Gabe Kash (2) dribbles up the field during Marquette’s 1-0 double overtime loss to Wisconsin Sept. 13 at Valley Fields.

The defensive side of the ball has been where the Marquette men’s soccer team has seen a lot of success in the last two seasons, and one reason for that is due to the work of redshirt junior defender Gabe Kash.

Kash, who redshirted his first-year back in 2018, has seen more playing time on the pitch this season than in the previous two seasons.

“I started off not playing as much and they just told me to put in the work,” Kash said. “They told me if you keep the work ethic up you’ll get the minutes and that’s shown this season.”

Head coach Louis Bennett said that both as a person and a player, he has a lot of respect for Kash.

“We don’t give anyone minutes, he’s earned every single minute he’s gotten,” Bennett said. “He’s been built off of blood, sweat and a few tears.”

Kash, who is originally from Ethiopia, came to the U.S. when he was seven years old as he was adopted, along with two of his sisters and a brother.

In the states, Kash has spent time in multiple cities within the Midwest, including St. Louis where he led his U14 team to a national premier league championship.

“Coming to the U.S. was totally different than what I had experienced, but obviously I was very young and didn’t have much idea what was happening,” Kash said. “I was able to stick with my siblings and as I grew up I understood what happened and why I’m here.”

While living in Kansas City, Kash played for Sporting KC’s youth program.  This is where Bennett first discovered Kash and where he decided Kash was a player that would fit well into the Golden Eagles’ program.

“He was quick, has good understanding of the game, had a lot of good tools,” Bennett said. “I knew the characteristics he had back then would only have to grow a little bit with experience for him to have a big impact on the team.”

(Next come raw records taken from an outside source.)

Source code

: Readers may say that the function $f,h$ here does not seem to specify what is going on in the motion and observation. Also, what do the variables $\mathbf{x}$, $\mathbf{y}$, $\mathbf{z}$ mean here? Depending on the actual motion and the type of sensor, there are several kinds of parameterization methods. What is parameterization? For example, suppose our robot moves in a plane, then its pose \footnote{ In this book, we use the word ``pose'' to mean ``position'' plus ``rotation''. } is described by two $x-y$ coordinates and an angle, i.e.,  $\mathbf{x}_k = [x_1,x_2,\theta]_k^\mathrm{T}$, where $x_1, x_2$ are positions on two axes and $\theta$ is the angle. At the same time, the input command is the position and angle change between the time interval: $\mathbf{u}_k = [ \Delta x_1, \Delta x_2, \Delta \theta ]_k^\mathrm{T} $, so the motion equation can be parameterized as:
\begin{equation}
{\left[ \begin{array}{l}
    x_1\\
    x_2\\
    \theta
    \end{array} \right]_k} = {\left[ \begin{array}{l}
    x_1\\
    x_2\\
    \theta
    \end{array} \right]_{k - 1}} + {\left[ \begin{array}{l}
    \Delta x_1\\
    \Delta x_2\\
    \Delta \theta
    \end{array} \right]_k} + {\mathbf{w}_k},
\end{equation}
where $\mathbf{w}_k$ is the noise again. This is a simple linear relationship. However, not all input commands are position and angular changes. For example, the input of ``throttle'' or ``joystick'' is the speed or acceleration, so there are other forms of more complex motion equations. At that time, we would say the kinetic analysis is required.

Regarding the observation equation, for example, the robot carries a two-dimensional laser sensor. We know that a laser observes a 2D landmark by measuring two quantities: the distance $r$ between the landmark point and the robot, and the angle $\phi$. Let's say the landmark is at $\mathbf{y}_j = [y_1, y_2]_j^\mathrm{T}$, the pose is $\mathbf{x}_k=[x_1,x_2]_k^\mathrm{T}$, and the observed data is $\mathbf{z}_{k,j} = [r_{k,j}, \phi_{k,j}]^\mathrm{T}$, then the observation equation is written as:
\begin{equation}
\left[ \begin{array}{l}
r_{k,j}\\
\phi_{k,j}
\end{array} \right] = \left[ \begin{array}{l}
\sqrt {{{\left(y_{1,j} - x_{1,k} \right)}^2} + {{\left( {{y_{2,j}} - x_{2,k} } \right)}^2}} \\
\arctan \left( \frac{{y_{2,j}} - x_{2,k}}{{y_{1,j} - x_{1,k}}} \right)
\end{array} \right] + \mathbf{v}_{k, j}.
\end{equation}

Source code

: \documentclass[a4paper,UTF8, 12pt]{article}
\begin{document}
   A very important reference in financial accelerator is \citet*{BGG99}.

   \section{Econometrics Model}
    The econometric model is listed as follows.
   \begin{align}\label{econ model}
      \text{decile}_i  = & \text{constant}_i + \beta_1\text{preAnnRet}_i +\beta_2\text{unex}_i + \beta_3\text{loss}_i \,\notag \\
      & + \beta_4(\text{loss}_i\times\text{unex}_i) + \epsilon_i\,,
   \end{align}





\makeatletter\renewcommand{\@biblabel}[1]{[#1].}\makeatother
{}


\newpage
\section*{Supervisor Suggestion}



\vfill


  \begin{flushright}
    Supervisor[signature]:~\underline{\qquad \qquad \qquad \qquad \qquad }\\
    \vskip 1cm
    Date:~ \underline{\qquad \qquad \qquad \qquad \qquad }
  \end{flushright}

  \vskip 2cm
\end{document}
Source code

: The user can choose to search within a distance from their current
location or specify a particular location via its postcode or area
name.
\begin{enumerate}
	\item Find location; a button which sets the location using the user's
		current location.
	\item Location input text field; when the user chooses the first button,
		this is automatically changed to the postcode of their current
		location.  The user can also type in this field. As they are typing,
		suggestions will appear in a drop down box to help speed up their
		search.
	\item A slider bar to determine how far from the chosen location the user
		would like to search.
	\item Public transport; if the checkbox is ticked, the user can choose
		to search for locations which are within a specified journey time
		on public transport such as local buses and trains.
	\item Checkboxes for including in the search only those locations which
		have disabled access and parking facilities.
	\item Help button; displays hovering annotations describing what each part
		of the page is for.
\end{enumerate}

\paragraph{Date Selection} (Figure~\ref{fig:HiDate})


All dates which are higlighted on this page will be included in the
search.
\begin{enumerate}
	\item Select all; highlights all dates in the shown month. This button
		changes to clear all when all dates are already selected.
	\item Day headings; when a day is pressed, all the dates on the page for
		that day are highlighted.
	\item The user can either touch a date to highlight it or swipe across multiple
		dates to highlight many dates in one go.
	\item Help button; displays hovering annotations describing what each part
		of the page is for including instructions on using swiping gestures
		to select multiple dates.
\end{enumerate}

Kash was brought in and then had to redshirt his entire first year as he adjusted to the college game, which was a bigger change than anticipated.

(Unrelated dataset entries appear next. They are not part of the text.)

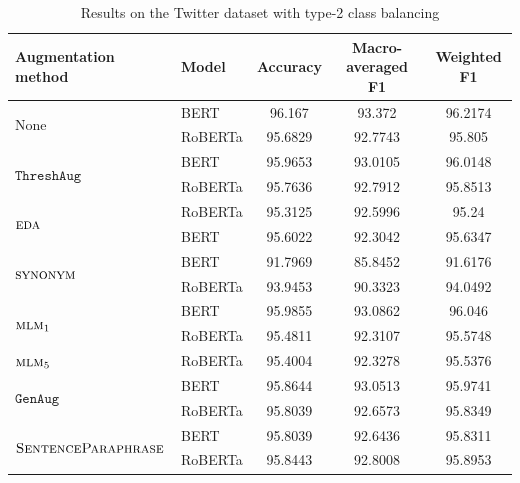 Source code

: \documentclass[11pt,a4paper]{article}
\newcommand{\noaug}{$\textrm{None}$}
\newcommand{\senttfpara}{$\textsc{SentenceParaphrase}$}
\newcommand{\eda}{$\textsc{eda}$}
\newcommand{\synonym}{$\textsc{synonym}$}
\newcommand{\mlmone}{$\textsc{mlm}_1$}
\newcommand{\mlmfive}{$\textsc{mlm}_5$}
\newcommand{\genaug}{$\texttt{GenAug}$}
\newcommand{\threshaug}{$\texttt{ThreshAug}$}
\begin{document}
\begin{table}[]
    \small 
    \centering
    \begin{tabular}{llccc}
        \toprule
        \textbf{Augmentation method} & \textbf{Model} & \textbf{Accuracy} & \textbf{Macro-averaged F1} & \textbf{Weighted F1} \\
        \midrule
        \multirow{2}{*}{\noaug} & BERT & 96.167 & 93.372 & 96.2174 \\
         & RoBERTa & 95.6829 & 92.7743 & 95.805 \\\midrule

        \multirow{2}{*}{\threshaug} & BERT & 95.9653 & 93.0105 & 96.0148 \\
         & RoBERTa & 95.7636 & 92.7912 & 95.8513 \\\cmidrule{2-5}
        \multirow{2}{*}{\eda} & RoBERTa & 95.3125 & 92.5996 & 95.24 \\
         & BERT & 95.6022 & 92.3042 & 95.6347 \\\midrule

        \multirow{2}{*}{\synonym} & BERT & 91.7969 & 85.8452 & 91.6176 \\
         & RoBERTa & 93.9453 & 90.3323 & 94.0492 \\\cmidrule{2-5}
        \multirow{2}{*}{\mlmone} & BERT & 95.9855 & 93.0862 & 96.046 \\
         & RoBERTa & 95.4811 & 92.3107 & 95.5748 \\\cmidrule{2-5}
        \mlmfive & RoBERTa & 95.4004 & 92.3278 & 95.5376 \\\midrule
        
        \multirow{2}{*}{\genaug} & BERT & 95.8644 & 93.0513 & 95.9741 \\
         & RoBERTa & 95.8039 & 92.6573 & 95.8349 \\\midrule
         
        \multirow{2}{*}{\senttfpara} & BERT & 95.8039 & 92.6436 & 95.8311 \\
         & RoBERTa & 95.8443 & 92.8008 & 95.8953 \\
        \bottomrule
    \end{tabular}
    \caption{Results on the Twitter dataset with type-2 class balancing}
    \label{tab:twitter2}
\end{table}
\end{document}
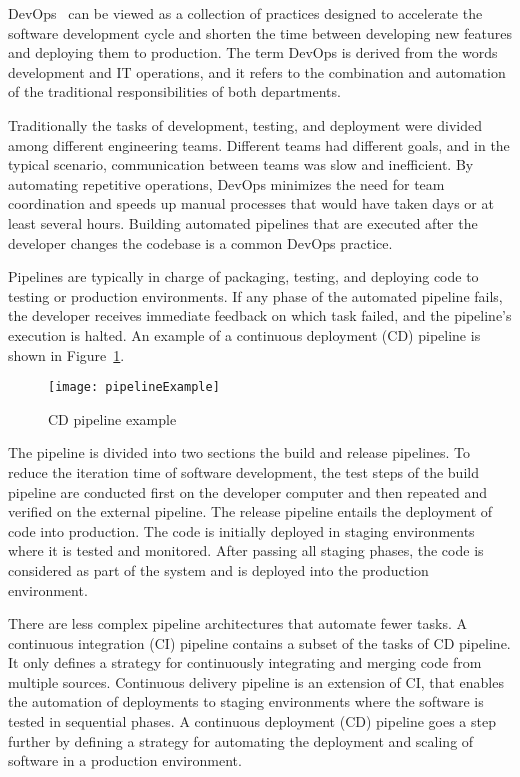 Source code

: DevOps~\cite{devops} can be viewed as a collection of practices designed to accelerate the software development cycle and shorten the time between developing new features and deploying them to production.
The term DevOps is derived from the words development and IT operations, and it refers to the combination and automation of the traditional responsibilities of both departments.

Traditionally the tasks of development, testing, and deployment were divided among different engineering teams.
Different teams had different goals, and in the typical scenario, communication between teams was slow and inefficient.
By automating repetitive operations, DevOps minimizes the need for team coordination and speeds up manual processes that would have taken days or at least several hours.
Building automated pipelines that are executed after the developer changes the codebase is a common DevOps practice.

Pipelines are typically in charge of packaging, testing, and deploying code to testing or production environments.
If any phase of the automated pipeline fails, the developer receives immediate feedback on which task failed, and the pipeline's execution is halted.
An example of a continuous deployment (CD) pipeline is shown in Figure~\ref{fig:pipeline_example}.

\begin{figure}[htbp]
    \centering
    \texttt{[image: pipelineExample]}
    \caption{CD pipeline example}
    \label{fig:pipeline_example}
\end{figure}

The pipeline is divided into two sections the build and release pipelines.
To reduce the iteration time of software development,
the test steps of the build pipeline are conducted first on the developer computer and then repeated and verified on the external pipeline.
The release pipeline entails the deployment of code into production.
The code is initially deployed in staging environments where it is tested and monitored.
After passing all staging phases, the code is considered as part of the system and is deployed into the production environment.

There are less complex pipeline architectures that automate fewer tasks.
A continuous integration (CI) pipeline contains a subset of the tasks of CD pipeline.
It only defines a strategy for continuously integrating and merging code from multiple sources.
Continuous delivery pipeline is an extension of CI, that enables the automation of deployments to staging environments where the software is tested in sequential phases.
A continuous deployment (CD) pipeline goes a step further by defining a strategy for automating the deployment and scaling of software in a production environment.




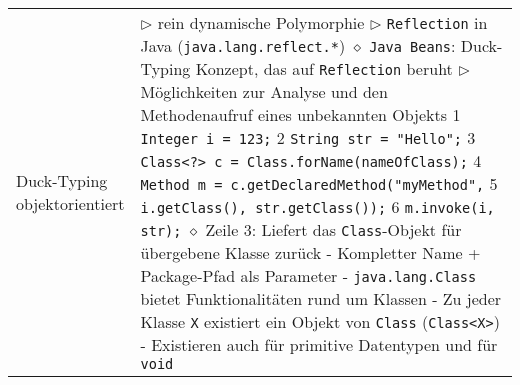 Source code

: \begin{longtable}{ | p{} p{} | }
	\makecell[l]{Duck-Typing \\ objektorientiert} & \makecell[l]{
	$\rhd$ rein dynamische Polymorphie \\
	$\rhd$ \texttt{Reflection} in Java (\texttt{java.lang.reflect.*}) \\
	\hspace{0.4cm} $\diamond$ \texttt{Java Beans}: Duck-Typing Konzept, das auf \texttt{Reflection} beruht \\
	$\rhd$ Möglichkeiten zur Analyse und den Methodenaufruf eines unbekannten Objekts \\
	\hspace{0.4cm} 1 \hspace{0.1cm} \texttt{Integer i = 123;} \\
	\hspace{0.4cm} 2 \hspace{0.1cm} \texttt{String str = "Hello";} \\
	\hspace{0.4cm} 3 \hspace{0.1cm} \texttt{Class<?> c = Class.forName(nameOfClass);} \\
	\hspace{0.4cm} 4 \hspace{0.1cm} \texttt{Method m = c.getDeclaredMethod("myMethod",} \\
	\hspace{0.4cm} 5 \hspace{2.5cm} \texttt{i.getClass(), str.getClass());} \\
	\hspace{0.4cm} 6 \hspace{0.1cm} \texttt{m.invoke(i, str);} \\
	\hspace{0.4cm} $\diamond$ Zeile 3: Liefert das \texttt{Class}-Objekt für übergebene Klasse zurück\\
	\hspace{0.6cm} - Kompletter Name + Package-Pfad als Parameter \\
	\hspace{0.6cm} - \texttt{java.lang.Class} bietet Funktionalitäten rund um Klassen \\
	\hspace{0.6cm} - Zu jeder Klasse \texttt{X} existiert ein Objekt von \texttt{Class} (\texttt{Class<X>}) \\
	\hspace{0.6cm} - Existieren auch für primitive Datentypen und für \texttt{void}\\
}
\end{longtable}
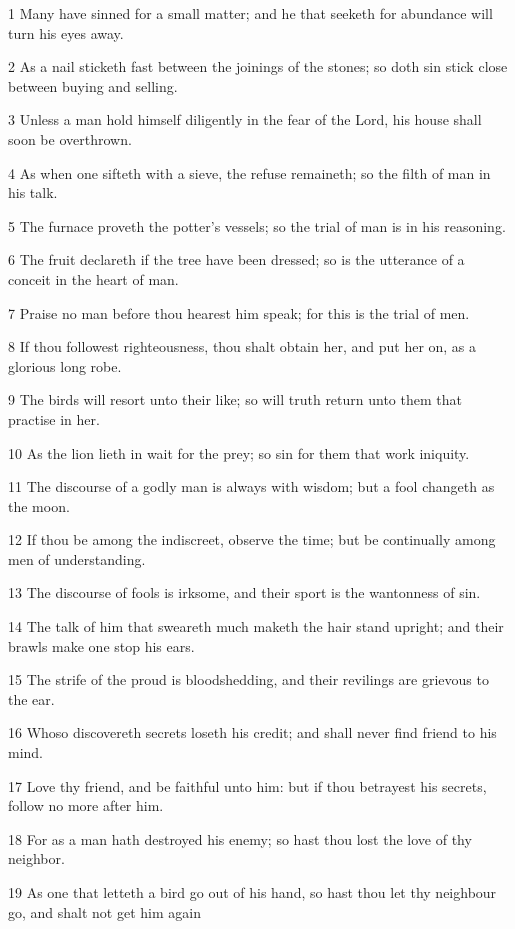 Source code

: \par 1 Many have sinned for a small matter; and he that seeketh for abundance will turn his eyes away.
\par 2 As a nail sticketh fast between the joinings of the stones; so doth sin stick close between buying and selling.
\par 3 Unless a man hold himself diligently in the fear of the Lord, his house shall soon be overthrown.
\par 4 As when one sifteth with a sieve, the refuse remaineth; so the filth of man in his talk.
\par 5 The furnace proveth the potter's vessels; so the trial of man is in his reasoning.
\par 6 The fruit declareth if the tree have been dressed; so is the utterance of a conceit in the heart of man.
\par 7 Praise no man before thou hearest him speak; for this is the trial of men.
\par 8 If thou followest righteousness, thou shalt obtain her, and put her on, as a glorious long robe.
\par 9 The birds will resort unto their like; so will truth return unto them that practise in her.
\par 10 As the lion lieth in wait for the prey; so sin for them that work iniquity.
\par 11 The discourse of a godly man is always with wisdom; but a fool changeth as the moon.
\par 12 If thou be among the indiscreet, observe the time; but be continually among men of understanding.
\par 13 The discourse of fools is irksome, and their sport is the wantonness of sin.
\par 14 The talk of him that sweareth much maketh the hair stand upright; and their brawls make one stop his ears.
\par 15 The strife of the proud is bloodshedding, and their revilings are grievous to the ear.
\par 16 Whoso discovereth secrets loseth his credit; and shall never find friend to his mind.
\par 17 Love thy friend, and be faithful unto him: but if thou betrayest his secrets, follow no more after him.
\par 18 For as a man hath destroyed his enemy; so hast thou lost the love of thy neighbor.
\par 19 As one that letteth a bird go out of his hand, so hast thou let thy neighbour go, and shalt not get him again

“I sat back and saw how things played out and then once I understood how they wanted to play, they let me come in and show them what I got,” Kash said.

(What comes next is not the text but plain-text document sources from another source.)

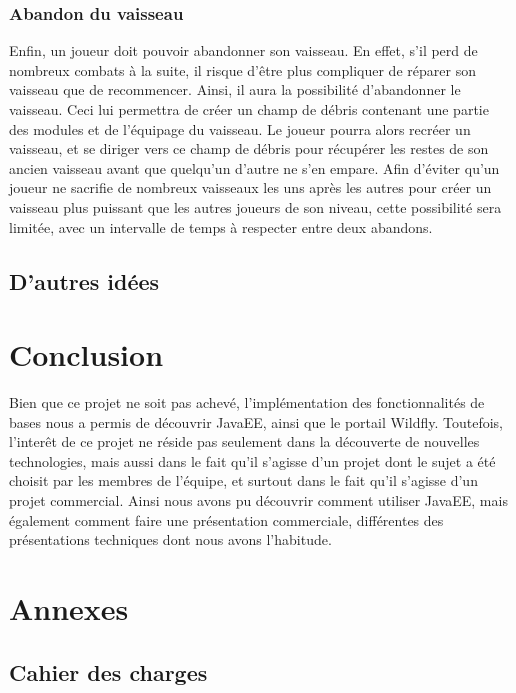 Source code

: \documentclass[a4paper,11pt]{report}
\begin{document}
    \subsection{Abandon du vaisseau}
      Enfin, un joueur doit pouvoir abandonner son vaisseau. 
      En effet, s'il perd de nombreux combats à la suite, il risque d'être plus compliquer de réparer son vaisseau que de recommencer.
      Ainsi, il aura la possibilité d'abandonner le vaisseau. Ceci lui permettra de créer un champ de débris contenant une partie des modules et de l'équipage du vaisseau.
      Le joueur pourra alors recréer un vaisseau, et se diriger vers ce champ de débris pour récupérer les restes de son ancien vaisseau avant que quelqu'un d'autre ne s'en empare.
      Afin d'éviter qu'un joueur ne sacrifie de nombreux vaisseaux les uns après les autres pour créer un vaisseau plus puissant que les autres joueurs de son niveau, cette possibilité sera limitée, avec un intervalle de temps à respecter entre deux abandons.
      
  \section{D'autres idées}

\chapter{Conclusion}
  Bien que ce projet ne soit pas achevé, l'implémentation des fonctionnalités de bases nous a permis de découvrir JavaEE, ainsi que le portail Wildfly.
  Toutefois, l'interêt de ce projet ne réside pas seulement dans la découverte de nouvelles technologies, mais aussi dans le fait qu'il s'agisse d'un projet dont le sujet a été choisit par les membres de l'équipe, et surtout dans le fait qu'il s'agisse d'un projet commercial.
  Ainsi nous avons pu découvrir comment utiliser JavaEE, mais également comment faire une présentation commerciale, différentes des présentations techniques dont nous avons l'habitude.

\chapter{Annexes}

  \section{Cahier des charges}
    
\end{document}
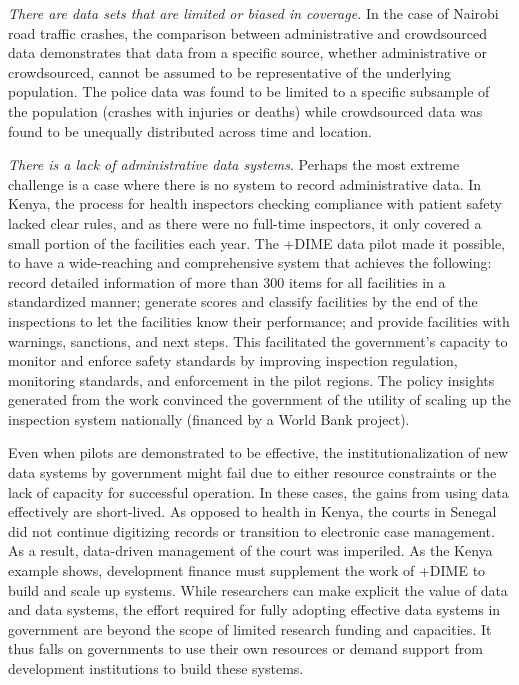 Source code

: \documentclass[
]{book}
\begin{document}
\emph{There are data sets that are limited or biased in coverage.} In the case of Nairobi road traffic crashes, the comparison between administrative and crowdsourced data demonstrates that data from a specific source, whether administrative or crowdsourced, cannot be assumed to be representative of the underlying population. The police data was found to be limited to a specific subsample of the population (crashes with injuries or deaths) while crowdsourced data was found to be unequally distributed across time and location.

\emph{There is a lack of administrative data systems}. Perhaps the most extreme challenge is a case where there is no system to record administrative data. In Kenya, the process for health inspectors checking compliance with patient safety lacked clear rules, and as there were no full-time inspectors, it only covered a small portion of the facilities each year. The +DIME\textbar{} data pilot made it possible, to have a wide-reaching and comprehensive system that achieves the following: record detailed information of more than 300 items for all facilities in a standardized manner; generate scores and classify facilities by the end of the inspections to let the facilities know their performance; and provide facilities with warnings, sanctions, and next steps. This facilitated the government's capacity to monitor and enforce safety standards by improving inspection regulation, monitoring standards, and enforcement in the pilot regions. The policy insights generated from the work convinced the government of the utility of scaling up the inspection system nationally (financed by a World Bank project).

Even when pilots are demonstrated to be effective, the institutionalization of new data systems by government might fail due to either resource constraints or the lack of capacity for successful operation. In these cases, the gains from using data effectively are short-lived. As opposed to health in Kenya, the courts in Senegal did not continue digitizing records or transition to electronic case management. As a result, data-driven management of the court was imperiled. As the Kenya example shows, development finance must supplement the work of +DIME\textbar{} to build and scale up systems. While researchers can make explicit the value of data and data systems, the effort required for fully adopting effective data systems in government are beyond the scope of limited research funding and capacities. It thus falls on governments to use their own resources or demand support from development institutions to build these systems.
\end{document}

Bennett thinks Kash’s redshirt season helped him develop into the player he is today.

“When he first came in he was a little naive to what college soccer was,” Bennett said. “In our society now it’s harder for people to be patient. Gabe was patient, and how he’s really filled the potential that he showed back then.”

In addition to growing as a player on the pitch, Bennett has been impressed by the person Kash has become off of it.

“I have a lot of respect for Gabe. Especially when you consider his story and where he’s come from,” Bennett said. “He’s tough and he’s a quiet workman which I like. He’s grown into even more than I thought he would.”

With all the hard work it took to get to this point, Kash is trying to take advantage of more playing time and help his team achieve big things this season.

“My main thing I want to work on myself is my one-on-one defending, but as a defense we just want to play with unity and defend as a group,” Kash said. “Our biggest goal is to win the BIG EAST and from there make it to the NCAA’s again and dominate.”

Kash, who Bennett said has the possibility of going pro rather than going to college, also said that he has high aspirations for himself for the rest of his career at Marquette and beyond.

“I want to keep improving myself and my game here at Marquette and then just keep making it to the next level,” Kash said. “Whether it’s USL (United Soccer League) or MLS (Major League Soccer) or wherever, I just want to keep moving up in my career.”

Bennett said that he is proud of the player Kash has become and quite often uses him as an example for his teammates as someone who works hard and finds success.

“Gabe to me is a fantastic American college success story,” Bennett said. “No matter what he has never given up, and now he’s seeing the fruits of his labor.”